On a lighter note, this reminds me of the part of The Hitchhiker’s Guide to the Galaxy in which God “vanishes in a puff of logic” when he proves that he exists, since God values faith over belief that he exists based on reason, so he would never try to prove he exists in the first place. Which makes one wonder why God values faith so much anyway. 🤷
My experience is that religion is, socially speaking, a difficult thing to publically subscribe to. Atheism is so much more socially acceptable, and besides, generally gives reason not to bother about very much unless you’re in the mood, and in most forms, doesn’t stop you doing selfish things you want to do. Which is why it appeals to people who don’t like to bother too much with personal responsibility
You’re kidding, right? Atheism is anything but “socially acceptable”. Perhaps the non-religious lifestyle is, but not atheism itself. America, at least, is not atheist-friendly. There is “under God” in our national pledge (which is as discriminatory as putting “under Jesus” in the pledge). Some states don’t even allow atheists to hold government positions. And if you ever admit that you are an atheist in most of America, be prepared to be treated with as much disdain and condescension as the quoted poster does.
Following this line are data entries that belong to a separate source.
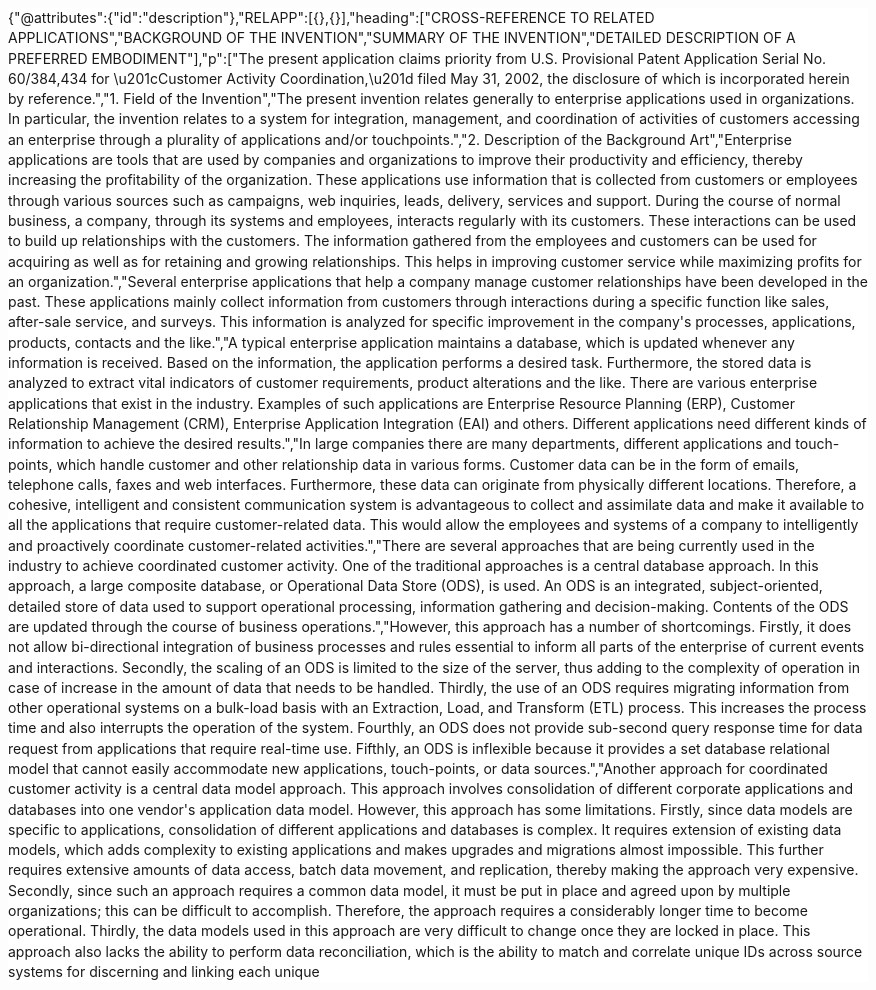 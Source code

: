 {"@attributes":{"id":"description"},"RELAPP":[{},{}],"heading":["CROSS-REFERENCE TO RELATED APPLICATIONS","BACKGROUND OF THE INVENTION","SUMMARY OF THE INVENTION","DETAILED DESCRIPTION OF A PREFERRED EMBODIMENT"],"p":["The present application claims priority from U.S. Provisional Patent Application Serial No. 60\/384,434 for \u201cCustomer Activity Coordination,\u201d filed May 31, 2002, the disclosure of which is incorporated herein by reference.","1. Field of the Invention","The present invention relates generally to enterprise applications used in organizations. In particular, the invention relates to a system for integration, management, and coordination of activities of customers accessing an enterprise through a plurality of applications and\/or touchpoints.","2. Description of the Background Art","Enterprise applications are tools that are used by companies and organizations to improve their productivity and efficiency, thereby increasing the profitability of the organization. These applications use information that is collected from customers or employees through various sources such as campaigns, web inquiries, leads, delivery, services and support. During the course of normal business, a company, through its systems and employees, interacts regularly with its customers. These interactions can be used to build up relationships with the customers. The information gathered from the employees and customers can be used for acquiring as well as for retaining and growing relationships. This helps in improving customer service while maximizing profits for an organization.","Several enterprise applications that help a company manage customer relationships have been developed in the past. These applications mainly collect information from customers through interactions during a specific function like sales, after-sale service, and surveys. This information is analyzed for specific improvement in the company's processes, applications, products, contacts and the like.","A typical enterprise application maintains a database, which is updated whenever any information is received. Based on the information, the application performs a desired task. Furthermore, the stored data is analyzed to extract vital indicators of customer requirements, product alterations and the like. There are various enterprise applications that exist in the industry. Examples of such applications are Enterprise Resource Planning (ERP), Customer Relationship Management (CRM), Enterprise Application Integration (EAI) and others. Different applications need different kinds of information to achieve the desired results.","In large companies there are many departments, different applications and touch-points, which handle customer and other relationship data in various forms. Customer data can be in the form of emails, telephone calls, faxes and web interfaces. Furthermore, these data can originate from physically different locations. Therefore, a cohesive, intelligent and consistent communication system is advantageous to collect and assimilate data and make it available to all the applications that require customer-related data. This would allow the employees and systems of a company to intelligently and proactively coordinate customer-related activities.","There are several approaches that are being currently used in the industry to achieve coordinated customer activity. One of the traditional approaches is a central database approach. In this approach, a large composite database, or Operational Data Store (ODS), is used. An ODS is an integrated, subject-oriented, detailed store of data used to support operational processing, information gathering and decision-making. Contents of the ODS are updated through the course of business operations.","However, this approach has a number of shortcomings. Firstly, it does not allow bi-directional integration of business processes and rules essential to inform all parts of the enterprise of current events and interactions. Secondly, the scaling of an ODS is limited to the size of the server, thus adding to the complexity of operation in case of increase in the amount of data that needs to be handled. Thirdly, the use of an ODS requires migrating information from other operational systems on a bulk-load basis with an Extraction, Load, and Transform (ETL) process. This increases the process time and also interrupts the operation of the system. Fourthly, an ODS does not provide sub-second query response time for data request from applications that require real-time use. Fifthly, an ODS is inflexible because it provides a set database relational model that cannot easily accommodate new applications, touch-points, or data sources.","Another approach for coordinated customer activity is a central data model approach. This approach involves consolidation of different corporate applications and databases into one vendor's application data model. However, this approach has some limitations. Firstly, since data models are specific to applications, consolidation of different applications and databases is complex. It requires extension of existing data models, which adds complexity to existing applications and makes upgrades and migrations almost impossible. This further requires extensive amounts of data access, batch data movement, and replication, thereby making the approach very expensive. Secondly, since such an approach requires a common data model, it must be put in place and agreed upon by multiple organizations; this can be difficult to accomplish. Therefore, the approach requires a considerably longer time to become operational. Thirdly, the data models used in this approach are very difficult to change once they are locked in place. This approach also lacks the ability to perform data reconciliation, which is the ability to match and correlate unique IDs across source systems for discerning and linking each unique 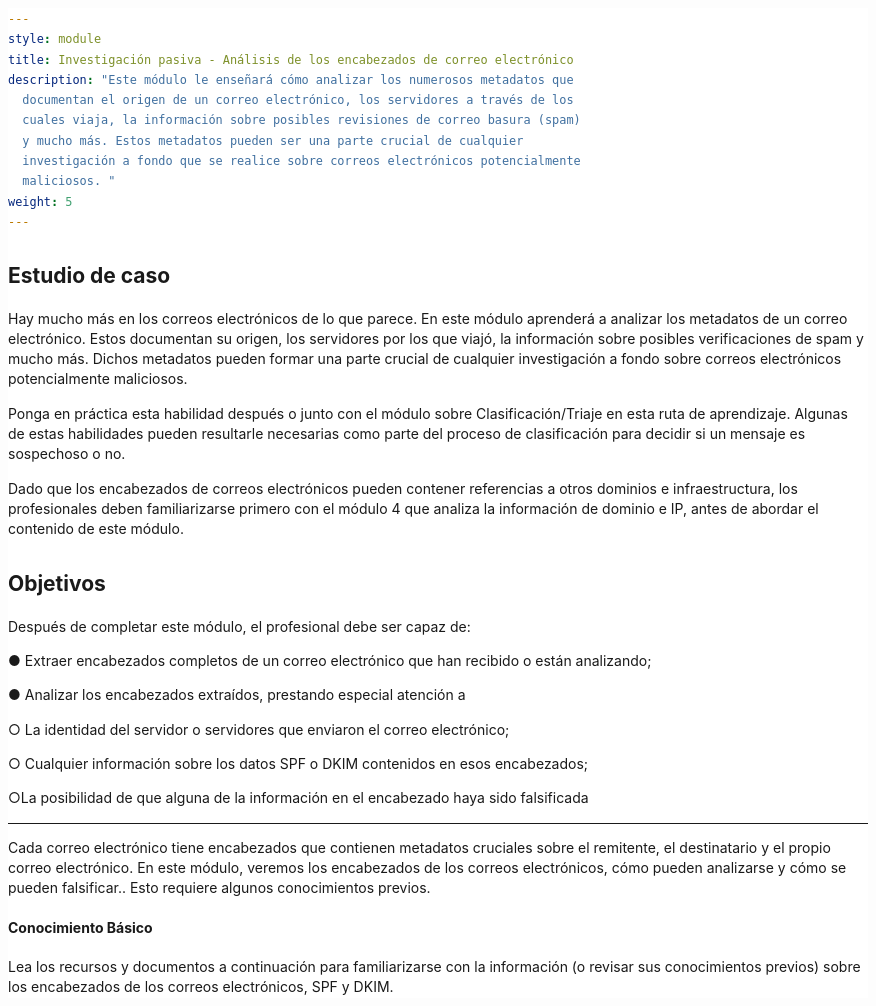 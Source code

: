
 ```yaml
---
style: module
title: Investigación pasiva - Análisis de los encabezados de correo electrónico
description: "Este módulo le enseñará cómo analizar los numerosos metadatos que
  documentan el origen de un correo electrónico, los servidores a través de los
  cuales viaja, la información sobre posibles revisiones de correo basura (spam)
  y mucho más. Estos metadatos pueden ser una parte crucial de cualquier
  investigación a fondo que se realice sobre correos electrónicos potencialmente
  maliciosos. "
weight: 5
---
```


## Estudio de caso

Hay mucho más en los correos electrónicos de lo que parece. En este módulo aprenderá a analizar los metadatos de un correo electrónico. Estos documentan su origen, los servidores por los que viajó, la información sobre posibles verificaciones de spam y mucho más. Dichos metadatos pueden formar una parte crucial de cualquier investigación a fondo sobre correos electrónicos potencialmente maliciosos.

Ponga en práctica esta habilidad después o junto con el módulo  sobre Clasificación/Triaje en esta ruta de aprendizaje. Algunas de estas habilidades pueden resultarle necesarias como parte del proceso de clasificación para decidir si un mensaje es sospechoso o no.

Dado que los encabezados de correos electrónicos pueden contener referencias a otros dominios e infraestructura, los profesionales deben familiarizarse primero con el módulo 4 que analiza la información de dominio e IP, antes de abordar el contenido de este módulo.


## Objetivos

Después de completar este módulo, el profesional debe ser capaz de:

● Extraer encabezados completos de un correo electrónico que han recibido o están analizando;

● Analizar los encabezados extraídos, prestando especial atención a

○ La identidad del servidor o servidores que enviaron el correo electrónico;

○ Cualquier información sobre los datos SPF o DKIM contenidos en esos encabezados;

○La posibilidad de que alguna de la información en el encabezado haya sido falsificada

---

Cada correo electrónico tiene encabezados que contienen metadatos cruciales sobre el remitente, el destinatario y el propio correo electrónico. En este módulo, veremos los encabezados de los correos electrónicos, cómo pueden analizarse y cómo se pueden falsificar.. Esto requiere algunos conocimientos previos.

#### Conocimiento Básico

Lea los recursos y documentos a continuación para familiarizarse con la información (o revisar sus conocimientos previos) sobre los encabezados de los correos electrónicos, SPF y DKIM.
And please, stop with the “atheists are selfish, immoral hedonists” line. You’re free to claim that we have no reason to be moral (I would debate that, of course), but there are many morally sound, conscientious atheists. Bill Gates is an example.
 
Assuming this is the Christian God we’re talking about here, I would probably never have children, for fear that God would demand that I kill such children to prove my “faith” to him (or send them to hell for whatever reason).
I am not aware that God would demand us to kill our children. Also, its not our children. Given a truly christian understanding, each child is a creation of God, and thus they are Gods children. We are merely looking after Gods children. Also, hell, when the concept is properly understood, is a necessary consequence of freewill; we all have the freedom to embrace the opposite of love forever, and true loves respects peoples freewill.
since God values faith over belief that he exists based on reason,
I am not aware that this is true. This is not my understanding of the meaning of Catholic faith. It also depends on the context in which somebody expresses faith. First of all Human-beings, regardless of being agnostic atheist or religious, in general have faith in many things they deem either important to their humanity or in something that makes the best sense of their human nature. For example Gods existence makes the best sense of the existence of objective moral values, and people conclude this because it certainly appears evident that it is truly and objectively immoral to rape children. This is not a blind faith, but rather a faith based on human experience. This idea that practical faith merely applies to the religious is false. Secondly God favors faith if it allows a person to come close to God and he values it in that context alone; but he does not demand it as an absolute standard when approaching truth. Thirdly, when God speaks of having faith, he is speaking about Gods saving grace, that God at some point in history has come to save humanity. This is a different kind of faith in comparison to having faith in Gods “existence”. Proving Gods metaphysical existence does not do away with the necessity of having faith in Gods saving grace especially given humanities fallen state, effecting us both rationally and morally. If we doubt Gods existence, it is because we are irrational and not because Gods existence cannot reasonably be known. In fact there are places in the bible where Gods existence is said to be demonstratable, and that the intelligent atheists who believes that the universe is rational has no excuse.
You’re kidding, right? Atheism is anything but “socially acceptable”. Perhaps the non-religious lifestyle is, but not atheism itself. America, at least, is not atheist-friendly. There is “under God” in our national pledge (which is as discriminatory as putting “under Jesus” in the pledge).
Unless you are are talking about “objective moral law”, the word “discriminatory” is morally meaningless, and its use in this sentence is just a deceptive attempt to create a false sense of wrong where none is rationally justified.